The museum houses a total of 12,000 objects (of which around 600 are on permanent display) and numerous works by contemporary Croatian artists, including Julije Knifer, Tošo Dabac, Ivan Kožarić, Vjenceslav Richter, Benko Horvat, Ivan Picelj, Miroslav Šutej, Tomislav Gotovac, Dalibor Martinis, Sanja Iveković; as well as international contemporary artists such as Getulio Alviani, Alberto Biasi, Max Bill, Piero Dorazio, Julio Le Parc, Richard Mortensen, Otto Piene, Jesus Raphael Soto, Victor Vasarely, Marina Abramović, Dorothy Cross, Katarzyna Kozyra, etc.
The Test Site metal sculpture by Carsten Höller was installed in the entrance hall of the museum in time for the official opening, as were installations by Braco Dimitrijević and Mirosław Bałka in front of the building's south side entrance.
- Modern Gallery, Zagreb
- The Strossmayer Gallery of Old Masters
- Croatian Museum of Naïve Art
- List of museums in Croatia
- Jendrić, Dorotea (12 December 2009). "Hram kulture: Umjetnička avangarda dočekala je vidjeti svoja djela u MSU" (in Croatian). Večernji list. Retrieved 4 March 2010.
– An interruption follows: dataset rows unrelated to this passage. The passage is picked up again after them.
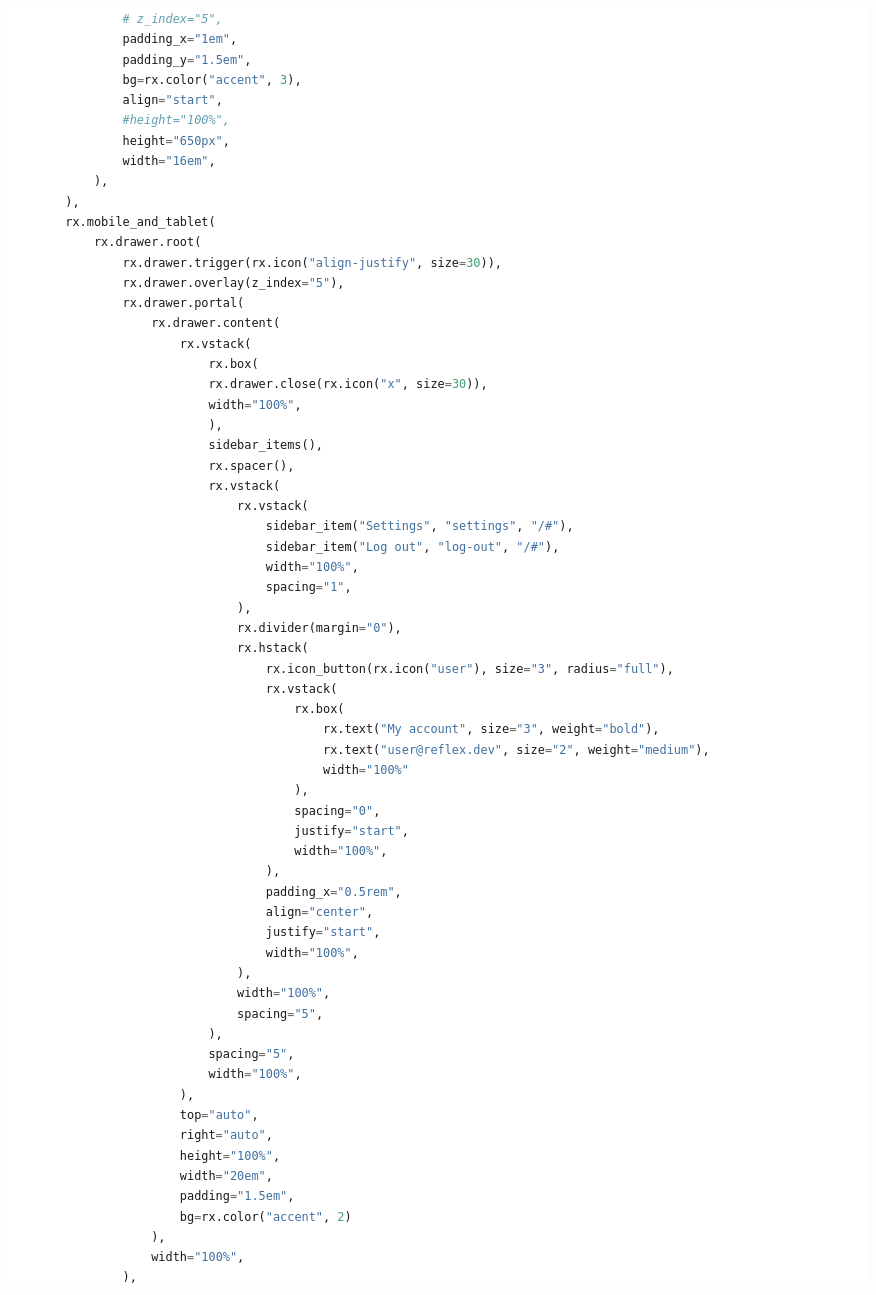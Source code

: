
 ```python demo exec toggle
				# z_index="5",
				padding_x="1em",
				padding_y="1.5em",
				bg=rx.color("accent", 3),
				align="start",
				#height="100%",
				height="650px",
				width="16em",
			),
		),
		rx.mobile_and_tablet(
			rx.drawer.root(
				rx.drawer.trigger(rx.icon("align-justify", size=30)),
				rx.drawer.overlay(z_index="5"),
				rx.drawer.portal(
					rx.drawer.content(
						rx.vstack(
							rx.box(
							rx.drawer.close(rx.icon("x", size=30)),
							width="100%",
							),
							sidebar_items(),
							rx.spacer(),
							rx.vstack(
								rx.vstack(
									sidebar_item("Settings", "settings", "/#"),
									sidebar_item("Log out", "log-out", "/#"),
									width="100%",
									spacing="1",
								),
								rx.divider(margin="0"),
								rx.hstack(
									rx.icon_button(rx.icon("user"), size="3", radius="full"),
									rx.vstack(
										rx.box(
											rx.text("My account", size="3", weight="bold"),
											rx.text("user@reflex.dev", size="2", weight="medium"),
											width="100%"
										),
										spacing="0",
										justify="start",
										width="100%",
									),
									padding_x="0.5rem",
									align="center",
									justify="start",
									width="100%",
								),
								width="100%",
								spacing="5",
							),
							spacing="5",
							width="100%",
						),
						top="auto",
						right="auto",
						height="100%",
						width="20em",
						padding="1.5em",
						bg=rx.color("accent", 2)
					),
					width="100%",
				),
```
- "Museum Staff". msu.hr. Museum of Contemporary Art, Zagreb. Retrieved 6 March 2010.
- Mamić, Tomislav (6 October 2009). "Nakon otvaranja MSU na redu su drugi muzeji" (in Croatian). Jutarnji list. Retrieved 4 March 2010.
- "MSU otvorenje: osnovne informacije". msu.hr (in Croatian). Museum of Contemporary Art, Zagreb. Retrieved 4 March 2010.
- Jendrić, Dorotea (11 December 2009). "Šest godina trajao je put od kamena temeljca do novoga MSU" (in Croatian). Večernji list. Retrieved 4 March 2010.
- "Carsten Höller - Double Slide". msu.hr. Museum of Contemporary Art, Zagreb. Retrieved 6 March 2010.
- Babić, Vanja (17 December 2009). "Prokletstvo razbijeno, nastavak slijedi". Vijenac (in Croatian) (Matica hrvatska). Retrieved 4 March 2010.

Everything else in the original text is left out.